IMF Approves Third Review of Sri Lanka's $2.9bn Bailout

Colombo: The International Monetary Fund (IMF) has approved the third review of Sri Lanka's $2.9 billion bailout package, approving another tranche of funding worth approximately $333 million to help the crisis-hit nation recover.
The global lender on Saturday warned that Sri Lanka's economy still remains vulnerable due to its debt restructuring and a complex process involving bilateral creditors, including Japan, China, and India.
To take the programme forward, Sri Lanka needs to complete a $12.5 billion bondholder debt restructuring and a $10 billion debt rework with bilateral creditors. However, signs of an economic recovery are emerging as the country stabilises from its worst financial crisis in over seven decades that started in 2022.
Speaking to Al Jazeera from Colombo, Minelle Fernandez reported that the IMF is pleased with the pace the government has been keeping and believes the economy "has stabilised from those dark days" of no money for fuel, food, medicine, or energy.

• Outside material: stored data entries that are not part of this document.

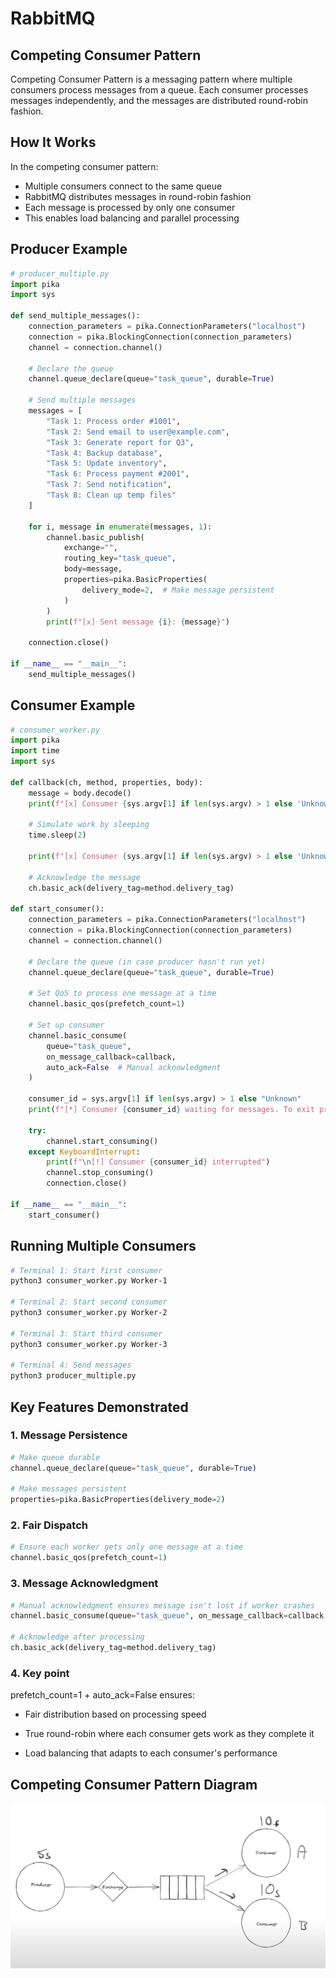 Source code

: # RabbitMQ

## Competing Consumer Pattern

Competing Consumer Pattern is a messaging pattern where multiple consumers process messages from a queue. Each consumer processes messages independently, and the messages are distributed round-robin fashion.

## How It Works

In the competing consumer pattern:
- Multiple consumers connect to the same queue
- RabbitMQ distributes messages in round-robin fashion
- Each message is processed by only one consumer
- This enables load balancing and parallel processing

## Producer Example

```python
# producer_multiple.py
import pika
import sys

def send_multiple_messages():
    connection_parameters = pika.ConnectionParameters("localhost")
    connection = pika.BlockingConnection(connection_parameters)
    channel = connection.channel()
    
    # Declare the queue
    channel.queue_declare(queue="task_queue", durable=True)
    
    # Send multiple messages
    messages = [
        "Task 1: Process order #1001",
        "Task 2: Send email to user@example.com", 
        "Task 3: Generate report for Q3",
        "Task 4: Backup database",
        "Task 5: Update inventory",
        "Task 6: Process payment #2001",
        "Task 7: Send notification",
        "Task 8: Clean up temp files"
    ]
    
    for i, message in enumerate(messages, 1):
        channel.basic_publish(
            exchange="",
            routing_key="task_queue",
            body=message,
            properties=pika.BasicProperties(
                delivery_mode=2,  # Make message persistent
            )
        )
        print(f"[x] Sent message {i}: {message}")
    
    connection.close()

if __name__ == "__main__":
    send_multiple_messages()
```

## Consumer Example

```python
# consumer_worker.py
import pika
import time
import sys

def callback(ch, method, properties, body):
    message = body.decode()
    print(f"[x] Consumer {sys.argv[1] if len(sys.argv) > 1 else 'Unknown'} received: {message}")
    
    # Simulate work by sleeping
    time.sleep(2)
    
    print(f"[x] Consumer {sys.argv[1] if len(sys.argv) > 1 else 'Unknown'} finished processing")
    
    # Acknowledge the message
    ch.basic_ack(delivery_tag=method.delivery_tag)

def start_consumer():
    connection_parameters = pika.ConnectionParameters("localhost")
    connection = pika.BlockingConnection(connection_parameters)
    channel = connection.channel()
    
    # Declare the queue (in case producer hasn't run yet)
    channel.queue_declare(queue="task_queue", durable=True)
    
    # Set QoS to process one message at a time
    channel.basic_qos(prefetch_count=1)
    
    # Set up consumer
    channel.basic_consume(
        queue="task_queue",
        on_message_callback=callback,
        auto_ack=False  # Manual acknowledgment
    )
    
    consumer_id = sys.argv[1] if len(sys.argv) > 1 else "Unknown"
    print(f"[*] Consumer {consumer_id} waiting for messages. To exit press CTRL+C")
    
    try:
        channel.start_consuming()
    except KeyboardInterrupt:
        print(f"\n[!] Consumer {consumer_id} interrupted")
        channel.stop_consuming()
        connection.close()

if __name__ == "__main__":
    start_consumer()
```

## Running Multiple Consumers

```bash
# Terminal 1: Start first consumer
python3 consumer_worker.py Worker-1

# Terminal 2: Start second consumer  
python3 consumer_worker.py Worker-2

# Terminal 3: Start third consumer
python3 consumer_worker.py Worker-3

# Terminal 4: Send messages
python3 producer_multiple.py
```

## Key Features Demonstrated

### 1. Message Persistence
```python
# Make queue durable
channel.queue_declare(queue="task_queue", durable=True)

# Make messages persistent
properties=pika.BasicProperties(delivery_mode=2)
```

### 2. Fair Dispatch
```python
# Ensure each worker gets only one message at a time
channel.basic_qos(prefetch_count=1)
```

### 3. Message Acknowledgment
```python
# Manual acknowledgment ensures message isn't lost if worker crashes
channel.basic_consume(queue="task_queue", on_message_callback=callback, auto_ack=False)

# Acknowledge after processing
ch.basic_ack(delivery_tag=method.delivery_tag)
```

### 4. Key point

prefetch_count=1 + auto_ack=False ensures:

- Fair distribution based on processing speed

- True round-robin where each consumer gets work as they complete it

- Load balancing that adapts to each consumer's performance


## Competing Consumer Pattern Diagram

![Competing Consumer Pattern Diagram](../resources/competing-consumer.png)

The $46 billion external debt default led by the shortage of foreign exchange pushed Sri Lanka to seek a bailout package. Mass street protests forced then-President Gotabaya Rajapaksa to resign as the country struggled to finance essential imports.
According to Peter Breuer, IMF senior mission chief in Colombo, staying on track with tax revenue requirements and continuing reforms of state-owned enterprises will be crucial to hitting Sri Lanka's primary surplus target of 2.3 percent of gross domestic product (GDP) next year.
Sri Lanka is now expected to emerge from recession, with the World Bank predicting an economic growth rate of 4.4 percent this year - its first increase in three years - following months of turmoil and mass protests that forced former President Rajapaksa to step down after months of crippling power cuts and economic chaos.